Ottoman prince (1906–1935)

Şehzade Mehmed Abdülkerim Efendi (شهزادہ محمد عبدالکریم, also Mehmed Abdülkerim Osmanoğlu; 26 June 1906 – 3 August 1935) was an Ottoman prince, the son of Şehzade Mehmed Selim and Nilüfer Hanım. He was the grandson of Abdul Hamid II and Bedrifelek Kadın. In the last few years of his life he was endorsed by the Japanese, who counted on his prestige as an Ottoman prince, to instigate a rebellion by local Turkic Muslims in East Turkestan against the Chinese government. After the failure of the uprising and being abandoned by his Japanese sponsors, Abdülkerim went into exile in the United States, and committed suicide in New York in 1935.

==Early life==
Şehzade Mehmed Abdülkerim was born on 26 June 1906 in the Yıldız Palace. His father was Şehzade Mehmed Selim, son of Abdul Hamid II and Bedrifelek Kadın, and his mother was Selim's fourth consort Nilüfer Hanım, an Abkhazian. He was educated at the Galatasaray College, Istanbul.
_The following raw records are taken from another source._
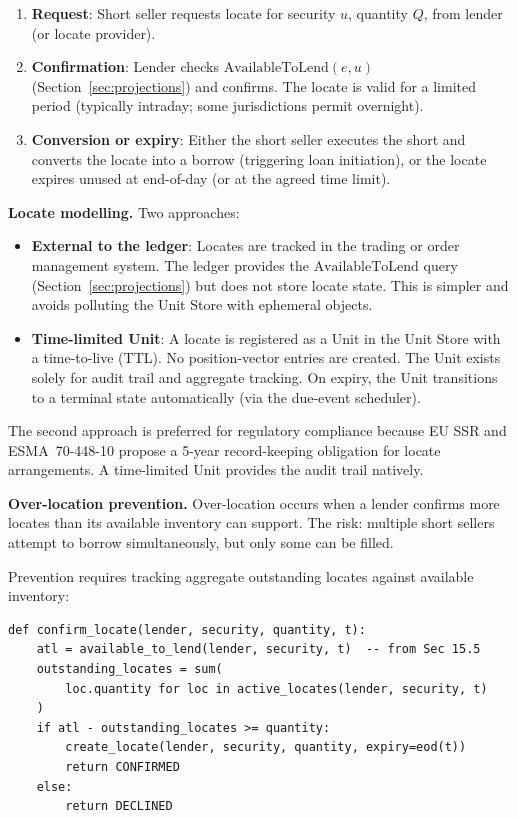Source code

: \documentclass[11pt,a4paper]{article}
\begin{document}
\begin{enumerate}[nosep]
\item \textbf{Request}: Short seller requests locate for security $u$, quantity $Q$, from lender (or locate provider).
\item \textbf{Confirmation}: Lender checks $\text{AvailableToLend}(e, u)$ (Section~\ref{sec:projections}) and confirms. The locate is valid for a limited period (typically intraday; some jurisdictions permit overnight).
\item \textbf{Conversion or expiry}: Either the short seller executes the short and converts the locate into a borrow (triggering loan initiation), or the locate expires unused at end-of-day (or at the agreed time limit).
\end{enumerate}

\medskip
\noindent\textbf{Locate modelling.} Two approaches:

\begin{itemize}[nosep]
\item \textbf{External to the ledger}: Locates are tracked in the trading or order management system. The ledger provides the $\text{AvailableToLend}$ query (Section~\ref{sec:projections}) but does not store locate state. This is simpler and avoids polluting the Unit Store with ephemeral objects.
\item \textbf{Time-limited Unit}: A locate is registered as a Unit in the Unit Store with a time-to-live (TTL). No position-vector entries are created. The Unit exists solely for audit trail and aggregate tracking. On expiry, the Unit transitions to a terminal state automatically (via the due-event scheduler).
\end{itemize}

\noindent The second approach is preferred for regulatory compliance because EU SSR and ESMA~70-448-10 propose a 5-year record-keeping obligation for locate arrangements. A time-limited Unit provides the audit trail natively.

\medskip
\noindent\textbf{Over-location prevention.} Over-location occurs when a lender confirms more locates than its available inventory can support. The risk: multiple short sellers attempt to borrow simultaneously, but only some can be filled.

Prevention requires tracking aggregate outstanding locates against available inventory:

\begin{lstlisting}
def confirm_locate(lender, security, quantity, t):
    atl = available_to_lend(lender, security, t)  -- from Sec 15.5
    outstanding_locates = sum(
        loc.quantity for loc in active_locates(lender, security, t)
    )
    if atl - outstanding_locates >= quantity:
        create_locate(lender, security, quantity, expiry=eod(t))
        return CONFIRMED
    else:
        return DECLINED
\end{lstlisting}
\end{document}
Upon the exile of the imperial family in March 1924, Abdülkerim and his family first settled in Damascus, Syria, then under French rule, and then in Jounieh, Lebanon. On that occasion, his mother was divorced by his father and chose to stay in Istanbul, where she remarried.

==Personal life==
Abdülkerim's only wife was Nimet Hanım. She was born in Beirut, which was then in the Ottoman Empire, in 1911. She was of Lebanese Maronite descent. They married in 1930 in Beirut, and she converted to Islam after her marriage. Failing to receive his father's approval for the marriage, the couple settled in Damascus, Syria. The two together had two sons, Şehzade Dündar Ali Osman Osmanoğlu (born 1930) and Şehzade Harun Osmanoğlu (born 1932). In later years, she settled in Istanbul with her son Harun, where she died on 4 August 1981.

==Later life and death==
In 1932 he left Damascus, Syria, to become active in the independence movements of Uyghurs in China's Xinjiang, also called East Turkestan at the time. In 1933, he was invited to Japan by their government, presumably with an eye towards leveraging his status as the Ottoman pretender to aid the Japanese Empire in outreach to Central Asian Muslims in conflict with the Soviet Union.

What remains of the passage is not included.